Initial Capital

Hi, I’m pretty new to FX, so maybe this is a dumb question.

I see a lot of people recommend that you only start live trading if you have a sizable amount of capital. My (perhaps naive) understanding of this recommendation is that many brokers will only allow you to buy preset amounts of currency. These amounts might be too large and would risk too much of your account in one go; is this right or wrong?

If the above is true, then is it still bad to trade with a broker that allows any-size lots (e.g. Oanda) with a smaller amount of capital?
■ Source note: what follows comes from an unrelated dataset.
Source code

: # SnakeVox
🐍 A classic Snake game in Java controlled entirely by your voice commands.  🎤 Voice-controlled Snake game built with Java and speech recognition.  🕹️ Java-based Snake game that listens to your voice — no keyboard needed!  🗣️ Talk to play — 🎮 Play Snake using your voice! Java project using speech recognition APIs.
It’s obvious to me that you have more potential for profit if you are trading bigger positions, which a larger amount of money would allow you to do safely, but otherwise I’m unsure why it matters since there’s no commission, only spread (which scales with your position size).

Start with a mico or nano account. Each pip will be worth 10 cents.
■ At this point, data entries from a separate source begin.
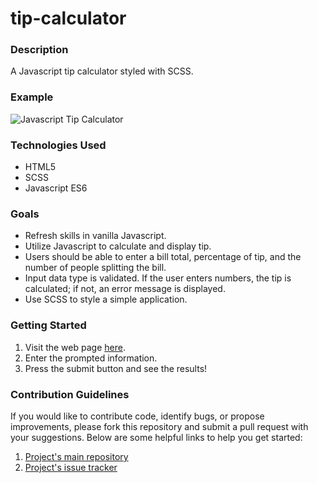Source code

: # tip-calculator

### Description
A Javascript tip calculator styled with SCSS.

### Example
![Javascript Tip Calculator](https://i.imgur.com/sWtU8GN.png "Javascript Tip Calculator")

### Technologies Used
* HTML5
* SCSS
* Javascript ES6

### Goals
* Refresh skills in vanilla Javascript.
* Utilize Javascript to calculate and display tip.
* Users should be able to enter a bill total, percentage of tip, and the number of people splitting the bill.
* Input data type is validated. If the user enters numbers, the tip is calculated; if not, an error message is displayed.
* Use SCSS to style a simple application.

### Getting Started
1. Visit the web page [here](https://awesome-chandrasekhar-375fd0.netlify.com/).
2. Enter the prompted information.
3. Press the submit button and see the results!

### Contribution Guidelines
If you would like to contribute code, identify bugs, or propose improvements, please fork this repository and submit a pull request with your suggestions. Below are some helpful links to help you get started:
1. [Project's main repository](https://github.com/shelbyvjacobs/tip-calculator)
2. [Project's issue tracker](https://github.com/shelbyvjacobs/tip-calculator/issues)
In a similar position. For me I think that $1000-2000 (US) is what I’m willing to ‘lose’ so is probably going to be my starting position.
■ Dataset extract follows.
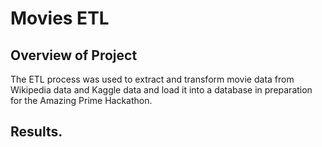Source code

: # Movies ETL

## Overview of Project 

The ETL process was used to extract and transform movie data from Wikipedia data and Kaggle data and load it into a database in preparation for the Amazing Prime Hackathon.  

## Results.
Obviously I aim not to lose the money but I think during the initial stages you have to be prepared to lose a little and therefore may need some capital.

Since I am in HK there are plenty of services available for smaller traders even through online banking so the access for smaller traders is not an issue.

For a micro account I would suggest minimum $500 and really $1000 as a starting point and then keeping your positions opened to a minimum at the 0.01 lot sizes. It will take a lot longer to lose your money if you are no good at this and it will also give you ample time to find your feet and see if you are cut out for trading.

Please read this

Whether you trade $1 or $100,000 dollars, the path you have to follow and learn is: a trading method that will deliver you more positive results than negative in the long term. A money management plan that will protect WHATEVER capital you start with as well as grow your account balance and work your trading method with patience and discipline. Traders may differ in their approach to the above and all thinks their approach is the best (including me), but no successful trader disagrees with the 3 things you must do.

So your account balance is only one part of the overall plan. A proper trading method should give you more positives than negatives long term; in my opinion don’t go live until you have one. Your money management plan has to protect your balance and grow, no matter what you start with. Don’t deposit that until you’re sure you have one that addresses both parts. In my opinion the smaller your balance; the more accurate your trading method and money management plan have to be. As well the smaller your starting balance, the more disciplined and patience you have to have. Good Luck
Gp

palmfrond,

No it’s not bad, as a matter of fact, it’s a very valid process for slowly getting your feet wet in this crazy FX trading biz. With an any-size lot Oanda type of account you can trade as small as a penny per pip. :cool:

As your confidence and comfort builds, deposit more $$$ and trade larger.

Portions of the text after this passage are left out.